#### [WHAT IS NEEDED]
Everything from the line containing "回想起来，我们做很多事情的心" through the end of the data below should be copied exactly, with no other lines.

#### [MATERIAL PROVIDED]
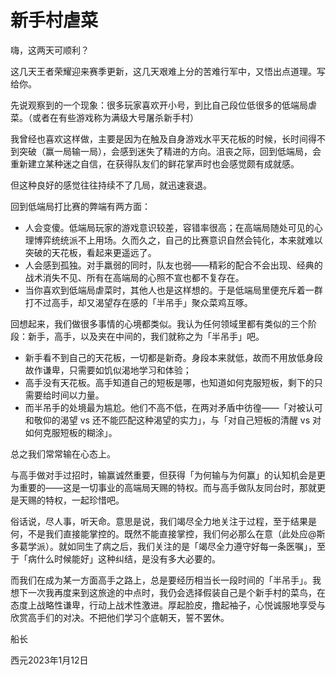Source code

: # 新手村虐菜

嗨，这两天可顺利？

这几天王者荣耀迎来赛季更新，这几天艰难上分的苦难行军中，又悟出点道理。写给你。

先说观察到的一个现象：很多玩家喜欢开小号，到比自己段位低很多的低端局虐菜。（或者在有些游戏称为满级大号屠杀新手村）

我曾经也喜欢这样做，主要是因为在触及自身游戏水平天花板的时候，长时间得不到突破（赢一局输一局），会感到迷失了精进的方向。沮丧之际，回到低端局，会重新建立某种迷之自信，在获得队友们的鲜花掌声时也会感觉颇有成就感。

但这种良好的感觉往往持续不了几局，就迅速衰退。

回到低端局打比赛的弊端有两方面：

- 人会变傻。低端局玩家的游戏意识较差，容错率很高；在高端局随处可见的心理博弈统统派不上用场。久而久之，自己的比赛意识自然会钝化，本来就难以突破的天花板，看起来更遥远了。
- 人会感到孤独。对手羸弱的同时，队友也弱——精彩的配合不会出现、经典的战术消失不见、所有在高端局的心照不宣也都不复存在。
- 当你喜欢到低端局虐菜时，其他人也是这样想的。于是低端局里便充斥着一群打不过高手，却又渴望存在感的「半吊手」聚众菜鸡互啄。

回想起来，我们做很多事情的心境都类似。我认为任何领域里都有类似的三个阶段：新手，高手，以及夹在中间的，我们就称之为「半吊手」吧。

- 新手看不到自己的天花板，一切都是新奇。身段本来就低，故而不用放低身段故作谦卑，只需要如饥似渴地学习和体验；
- 高手没有天花板。高手知道自己的短板是哪，也知道如何克服短板，剩下的只需要给时间以力量。
- 而半吊手的处境最为尴尬。他们不高不低，在两对矛盾中彷徨——「对被认可和敬仰的渴望 vs 还不能匹配这种渴望的实力」，与「对自己短板的清醒 vs 对如何克服短板的糊涂」。

总之我们常常输在心态上。

与高手做对手过招时，输赢诚然重要，但获得「为何输与为何赢」的认知机会是更为重要的——这是一切事业的高端局天赐的特权。而与高手做队友同台时，那就更是天赐的特权，一起珍惜吧。

俗话说，尽人事，听天命。意思是说，我们竭尽全力地关注于过程，至于结果是何，不是我们直接能掌控的。既然不能直接掌控，我们何必那么在意（此处应@斯多葛学派）。就如同生了病之后，我们关注的是「竭尽全力遵守好每一条医嘱」，至于「病什么时候能好」这种纠结，是没有多大必要的。

而我们在成为某一方面高手之路上，总是要经历相当长一段时间的「半吊手」。我想下一次我再度来到这旅途的中点时，我仍会选择假装自己是个新手村的菜鸟，在态度上战略性谦卑，行动上战术性激进。厚起脸皮，撸起袖子，心悦诚服地享受与欣赏高手们的对决。不把他们学习个底朝天，誓不罢休。

船长

西元2023年1月12日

#### [EXERCISE SOLUTION]
回想起来，我们做很多事情的心境都类似。我认为任何领域里都有类似的三个阶段：新手，高手，以及夹在中间的，我们就称之为「半吊手」吧。

- 新手看不到自己的天花板，一切都是新奇。身段本来就低，故而不用放低身段故作谦卑，只需要如饥似渴地学习和体验；
- 高手没有天花板。高手知道自己的短板是哪，也知道如何克服短板，剩下的只需要给时间以力量。
- 而半吊手的处境最为尴尬。他们不高不低，在两对矛盾中彷徨——「对被认可和敬仰的渴望 vs 还不能匹配这种渴望的实力」，与「对自己短板的清醒 vs 对如何克服短板的糊涂」。

总之我们常常输在心态上。

与高手做对手过招时，输赢诚然重要，但获得「为何输与为何赢」的认知机会是更为重要的——这是一切事业的高端局天赐的特权。而与高手做队友同台时，那就更是天赐的特权，一起珍惜吧。

俗话说，尽人事，听天命。意思是说，我们竭尽全力地关注于过程，至于结果是何，不是我们直接能掌控的。既然不能直接掌控，我们何必那么在意（此处应@斯多葛学派）。就如同生了病之后，我们关注的是「竭尽全力遵守好每一条医嘱」，至于「病什么时候能好」这种纠结，是没有多大必要的。

而我们在成为某一方面高手之路上，总是要经历相当长一段时间的「半吊手」。我想下一次我再度来到这旅途的中点时，我仍会选择假装自己是个新手村的菜鸟，在态度上战略性谦卑，行动上战术性激进。厚起脸皮，撸起袖子，心悦诚服地享受与欣赏高手们的对决。不把他们学习个底朝天，誓不罢休。

船长

西元2023年1月12日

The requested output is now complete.